Nathalie Du Pasquier,
Des ensembles faits des fragments d’un même monde
En décembre 2010, Nathalie Du Pasquier présentait dans le cadre de Assab One, à Milan où elle vit et travaille, une installation qui résumait parfaitement sa démarche. De part et d’autre d’une porte ouverte, on voyait une peinture apparemment abstraite dans l’esprit de Mondrian et une sorte de bibliothèque dont les quatre étages étaient garnis d’objets en trois dimensions tels que bouteille, entonnoir ou bidon et de formes géométriques abstraites comme des cubes ou des parallélépipèdes.
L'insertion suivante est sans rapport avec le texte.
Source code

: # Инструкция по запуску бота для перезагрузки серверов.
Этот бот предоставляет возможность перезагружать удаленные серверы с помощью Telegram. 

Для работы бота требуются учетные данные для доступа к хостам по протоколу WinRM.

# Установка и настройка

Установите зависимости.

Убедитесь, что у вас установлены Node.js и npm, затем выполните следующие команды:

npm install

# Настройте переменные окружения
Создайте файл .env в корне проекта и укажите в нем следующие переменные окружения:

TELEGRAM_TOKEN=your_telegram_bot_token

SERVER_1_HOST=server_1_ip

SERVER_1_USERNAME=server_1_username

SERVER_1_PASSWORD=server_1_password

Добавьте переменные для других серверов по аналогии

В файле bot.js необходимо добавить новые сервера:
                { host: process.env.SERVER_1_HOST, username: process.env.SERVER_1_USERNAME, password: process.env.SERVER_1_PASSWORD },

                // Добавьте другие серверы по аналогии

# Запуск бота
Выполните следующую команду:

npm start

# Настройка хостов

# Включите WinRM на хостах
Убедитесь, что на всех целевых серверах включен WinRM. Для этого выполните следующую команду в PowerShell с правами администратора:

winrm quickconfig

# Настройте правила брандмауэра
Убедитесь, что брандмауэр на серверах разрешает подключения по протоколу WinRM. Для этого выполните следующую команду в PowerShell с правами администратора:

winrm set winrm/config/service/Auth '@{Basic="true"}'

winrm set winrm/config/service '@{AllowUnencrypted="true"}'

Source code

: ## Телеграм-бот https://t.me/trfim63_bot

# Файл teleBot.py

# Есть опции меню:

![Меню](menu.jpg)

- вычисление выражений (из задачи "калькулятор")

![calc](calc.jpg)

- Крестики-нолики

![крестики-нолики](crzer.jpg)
Tous ces éléments étaient peints de couleurs uniformes franches subtilement alternées. « Les dix dernières années, a expliqué l’artiste, je construisais des maquettes pour mes peintures à l’aide d’objets usuels. Je prépare des éléments de bois que je peins et que j’organise jusqu’à trouver la composition qui me satisfait. Ces constructions sont petit à petit devenues plus complexes et maintenant elles existent indépendamment des peintures. » Les œuvres de Nathalie Du Pasquier sont nommées par elle des « ensembles », et elle fournit une définition précise de ce mot : Collection d’éléments, en nombre fini ou infini, susceptibles de posséder certaines propriétés (notamment dont le critère d’appartenance à cette collection est sans ambiguïté), et d’avoir entre eux, ou avec des éléments d’autres ensembles, certaines relations.
Voilà qui est contradictoirement à la fois fort précis et tout à fait vague. En tout cas le charme évident de l’œuvre et l’indécision de sa définition invitent à y aller voir de plus près. Cette ancienne co-fondatrice du groupe Memphis en compagnie d’Ettore Sottsass, qui dessina beaucoup de motifs pour des textiles, tapis et meubles, entretient-elle encore des relations plus ou moins traditionnelles avec l’esprit décoratif, ou s’agit-il de tout autre chose, en l’occurrence d’une recherche originale sur les rapports entre l’objet esthétique et l’objet usuel ?
Observons d’abord que l’objet esthétique ne peut être simplement un objet usuel, car l’important n’est pas, pour ce qui le concerne, le geste qui l’utilise, mais bien plutôt la perception qui le contemple. De toute façon, chez Nathalie Du Pasquier, nous ne sommes jamais placés dans la situation de qui regarde un objet orné, l’ornement étant destiné à attirer l’attention et à plaire. Les bouteilles, pots, tasses, cubes et boîtes signés Du Pasquier sont tous recouverts d’une couleur parfaitement uniforme et en quelque sorte neutralisante.